◆ YOUR GOAL ◆
From the data, return each line holding the word "forget".

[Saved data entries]

━━━

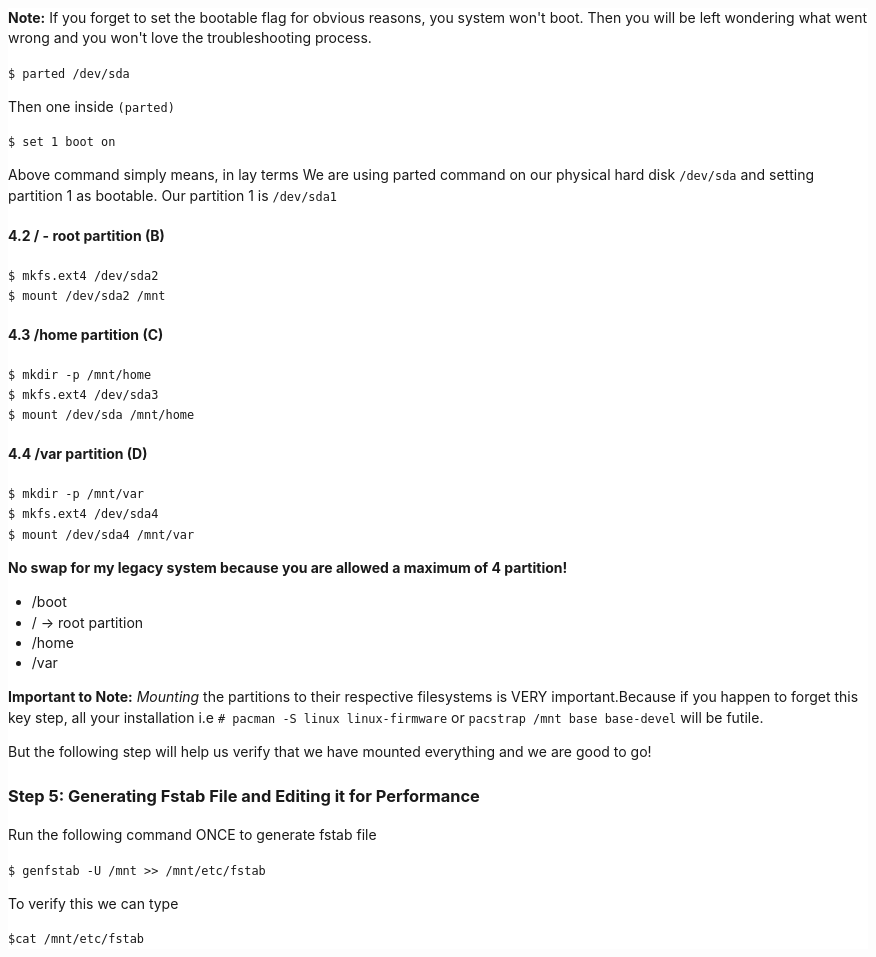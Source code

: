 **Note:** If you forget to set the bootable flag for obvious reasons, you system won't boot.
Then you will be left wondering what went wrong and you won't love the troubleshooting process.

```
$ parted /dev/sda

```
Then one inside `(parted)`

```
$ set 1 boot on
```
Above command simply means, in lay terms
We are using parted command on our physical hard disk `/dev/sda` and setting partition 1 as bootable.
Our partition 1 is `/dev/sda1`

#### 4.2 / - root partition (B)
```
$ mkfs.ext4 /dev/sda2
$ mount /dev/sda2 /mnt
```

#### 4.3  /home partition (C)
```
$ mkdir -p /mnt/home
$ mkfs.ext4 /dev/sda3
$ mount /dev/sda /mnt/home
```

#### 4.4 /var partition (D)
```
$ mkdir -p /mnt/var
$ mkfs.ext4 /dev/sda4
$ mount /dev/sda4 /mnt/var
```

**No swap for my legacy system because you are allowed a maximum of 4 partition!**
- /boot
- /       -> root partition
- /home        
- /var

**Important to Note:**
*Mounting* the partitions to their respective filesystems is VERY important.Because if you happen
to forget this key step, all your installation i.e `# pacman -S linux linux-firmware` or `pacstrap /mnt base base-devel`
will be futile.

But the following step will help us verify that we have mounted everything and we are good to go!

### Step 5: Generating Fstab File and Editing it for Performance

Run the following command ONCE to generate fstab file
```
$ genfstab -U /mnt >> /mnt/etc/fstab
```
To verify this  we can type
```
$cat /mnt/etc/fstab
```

━━━

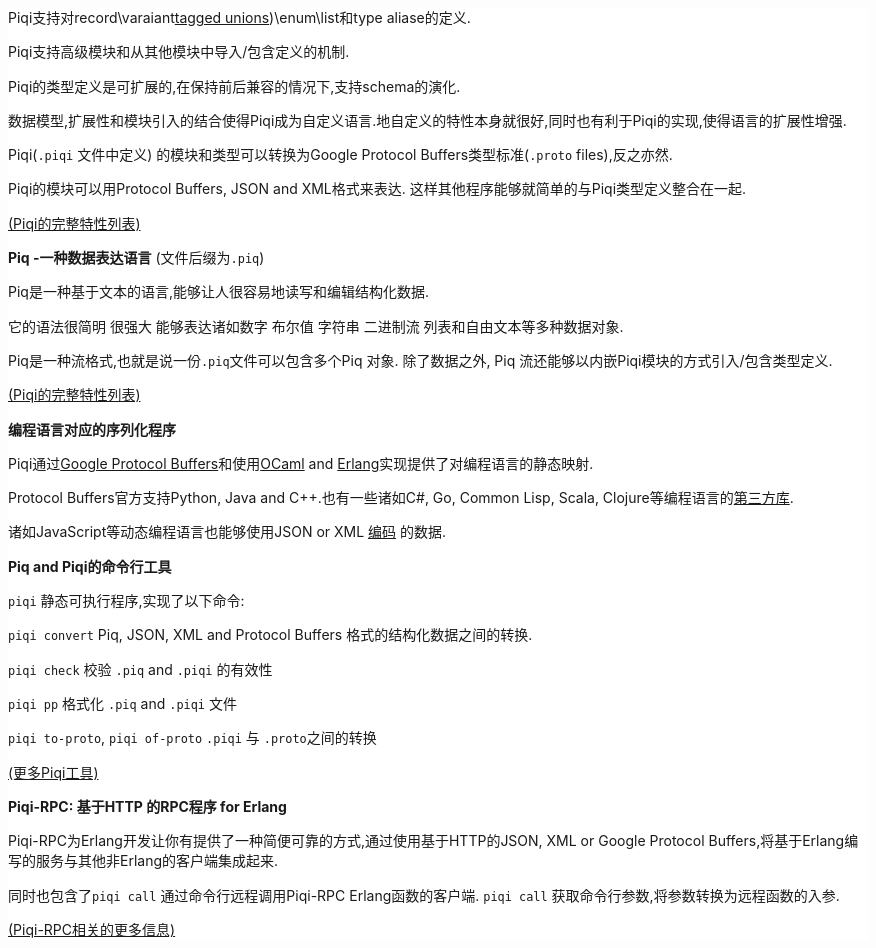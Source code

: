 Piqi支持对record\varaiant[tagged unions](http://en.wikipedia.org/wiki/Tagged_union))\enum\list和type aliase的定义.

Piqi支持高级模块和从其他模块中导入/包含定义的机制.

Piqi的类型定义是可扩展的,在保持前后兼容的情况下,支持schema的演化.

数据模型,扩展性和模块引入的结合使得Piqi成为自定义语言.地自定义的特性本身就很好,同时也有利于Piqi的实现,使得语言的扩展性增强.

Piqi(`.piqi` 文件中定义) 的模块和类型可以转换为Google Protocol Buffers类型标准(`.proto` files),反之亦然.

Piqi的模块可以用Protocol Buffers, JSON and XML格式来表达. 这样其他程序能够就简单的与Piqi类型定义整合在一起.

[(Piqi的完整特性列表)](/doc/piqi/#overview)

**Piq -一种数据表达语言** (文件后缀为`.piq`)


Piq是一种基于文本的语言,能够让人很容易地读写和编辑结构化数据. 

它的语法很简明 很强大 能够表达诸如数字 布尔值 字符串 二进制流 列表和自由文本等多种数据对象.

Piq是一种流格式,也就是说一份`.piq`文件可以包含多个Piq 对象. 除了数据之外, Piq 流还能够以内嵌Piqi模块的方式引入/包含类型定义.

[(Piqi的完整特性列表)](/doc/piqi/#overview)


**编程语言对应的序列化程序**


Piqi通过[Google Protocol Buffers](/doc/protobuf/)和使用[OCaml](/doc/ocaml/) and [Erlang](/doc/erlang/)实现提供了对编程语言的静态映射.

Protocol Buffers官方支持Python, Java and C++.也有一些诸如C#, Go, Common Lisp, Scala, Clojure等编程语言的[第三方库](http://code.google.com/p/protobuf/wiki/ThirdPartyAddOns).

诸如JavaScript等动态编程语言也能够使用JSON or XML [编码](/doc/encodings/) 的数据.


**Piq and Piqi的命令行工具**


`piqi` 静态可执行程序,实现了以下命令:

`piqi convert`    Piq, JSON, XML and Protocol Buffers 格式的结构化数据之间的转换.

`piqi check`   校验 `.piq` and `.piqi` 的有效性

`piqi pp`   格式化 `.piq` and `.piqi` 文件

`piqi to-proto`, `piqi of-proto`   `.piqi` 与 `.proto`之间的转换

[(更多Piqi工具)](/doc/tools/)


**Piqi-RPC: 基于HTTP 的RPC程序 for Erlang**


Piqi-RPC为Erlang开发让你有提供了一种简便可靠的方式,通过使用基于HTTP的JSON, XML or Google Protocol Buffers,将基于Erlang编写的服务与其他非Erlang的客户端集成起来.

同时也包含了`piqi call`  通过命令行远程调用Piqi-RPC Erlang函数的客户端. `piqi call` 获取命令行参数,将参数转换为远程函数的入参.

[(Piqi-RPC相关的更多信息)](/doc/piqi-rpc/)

━━━

◆ ANSWER BELOW ◆
: **Note:** If you forget to set the bootable flag for obvious reasons, you system won't boot.
to forget this key step, all your installation i.e `# pacman -S linux linux-firmware` or `pacstrap /mnt base base-devel`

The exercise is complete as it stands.